Un grupo de legisladores estatales y federales de Florida ha encendido las alarmas tras visitar el nuevo centro de detención migratoria apodado Alligator Alcatraz, construido en un antiguo aeropuerto abandonado en medio de los Everglades. Rodeado de pantanos y fauna salvaje, este polémico sitio alberga ya a 750 migrantes en jaulas, según denunciaron los congresistas, quienes calificaron el lugar como un “campo de internamiento” que representa una peligrosa y costosa maniobra política.
¿QUÉ DIJERON EXACTAMENTE LOS LEGISLADORES?
Los legisladores demócratas que recorrieron el centro lo describieron como un entorno extremo e inhumano. Entre los denunciantes se encuentra el senador estatal Carlos Guillermo Smith, quien afirmó: “750 humanos en jaulas. No nos permitieron hablar con los detenidos ni caminar por las áreas ocupadas. Hay inmigrantes sin antecedentes criminales”. La falta de transparencia y acceso pleno refuerza las sospechas sobre lo que ocurre dentro de estas instalaciones.
Las denuncias no terminan ahí. La congresista federal Debbie Wasserman Schultz aseguró que hay hasta 32 personas hacinadas por jaula, con apenas algunas literas y baños compartidos en condiciones deplorables. “Toman agua del mismo lugar donde defecan. Las imágenes que circulan no muestran la magnitud del horror. Viven en jaulas”, sentenció la legisladora, visiblemente afectada tras el recorrido.

GENERA CRÍTICAS POR LA ZONA EN LA QUE FUE CONSTRUIDO
Alligator Alcatraz fue construido con un presupuesto estimado de 500 millones de dólares en plena temporada de huracanes, en una zona notoriamente vulnerable a inundaciones. Esto ha generado aún más indignación entre los críticos, que aseguran que no solo se pone en riesgo a los migrantes detenidos, sino también al personal de ICE y a la Guardia Nacional de Florida encargados del resguardo del lugar.

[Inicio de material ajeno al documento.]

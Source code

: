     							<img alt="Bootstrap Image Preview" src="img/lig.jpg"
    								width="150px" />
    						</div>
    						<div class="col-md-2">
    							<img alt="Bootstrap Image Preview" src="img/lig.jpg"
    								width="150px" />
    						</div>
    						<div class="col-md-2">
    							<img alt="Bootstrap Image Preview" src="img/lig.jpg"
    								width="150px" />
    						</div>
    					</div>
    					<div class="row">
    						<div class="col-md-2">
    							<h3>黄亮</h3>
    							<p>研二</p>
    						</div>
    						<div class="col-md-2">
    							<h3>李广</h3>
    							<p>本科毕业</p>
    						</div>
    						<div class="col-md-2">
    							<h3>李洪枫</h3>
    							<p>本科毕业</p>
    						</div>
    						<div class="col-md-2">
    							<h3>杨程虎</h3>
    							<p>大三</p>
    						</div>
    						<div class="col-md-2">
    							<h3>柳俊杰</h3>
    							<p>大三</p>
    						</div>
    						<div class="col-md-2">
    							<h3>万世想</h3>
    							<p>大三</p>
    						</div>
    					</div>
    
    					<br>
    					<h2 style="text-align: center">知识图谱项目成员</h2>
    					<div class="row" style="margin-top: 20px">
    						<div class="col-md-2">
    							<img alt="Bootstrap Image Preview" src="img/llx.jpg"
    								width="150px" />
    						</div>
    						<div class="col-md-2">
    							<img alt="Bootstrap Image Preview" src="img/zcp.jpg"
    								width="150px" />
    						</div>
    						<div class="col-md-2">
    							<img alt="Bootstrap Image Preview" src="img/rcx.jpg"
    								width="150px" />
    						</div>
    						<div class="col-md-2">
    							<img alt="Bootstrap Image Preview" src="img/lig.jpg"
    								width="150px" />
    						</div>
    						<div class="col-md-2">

Para el congresista Darren Soto, esta instalación es el resultado tangible de una política migratoria que ha escalado en severidad bajo la administración de Donald Trump. “Están deportando a familias completas de ciudadanos estadounidenses y a inmigrantes sin historial delictivo de la forma más inhumana posible”, denunció Soto, aludiendo al reciente retiro del estatus legal para casi un millón de migrantes provenientes de Cuba, Venezuela, Haití y Nicaragua.

TAMBIÉN HAY QUEJAS SOBRE LAS CONDICIONES DEL CENTRO DE DETENCIÓN
Las condiciones del centro han sido señaladas también por medios locales, que recogieron testimonios de algunos de los primeros detenidos en el lugar. Las quejas apuntan a carpas improvisadas, calor y humedad asfixiantes, escasez de agua y comida en mal estado. Las autoridades federales no han permitido el ingreso de la prensa, lo que ha avivado el malestar y la exigencia de transparencia.
Ante la gravedad de las condiciones, los legisladores han pedido una supervisión continua e independiente del centro. Si bien lograron acceder parcialmente al lugar, insisten en que el monitoreo debe ser riguroso y permanente para evitar abusos y garantizar el respeto a los derechos humanos básicos.
Incluso la Arquidiócesis de Miami se ha sumado a las críticas, calificando el centro como una medida “corrosiva e inapropiada” que erosiona los valores fundamentales de dignidad humana. Mientras tanto, Alligator Alcatraz sigue en funcionamiento, con una capacidad proyectada de hasta 5,000 migrantes, y se convierte en el nuevo símbolo de una política migratoria endurecida que ha generado más preguntas que respuestas.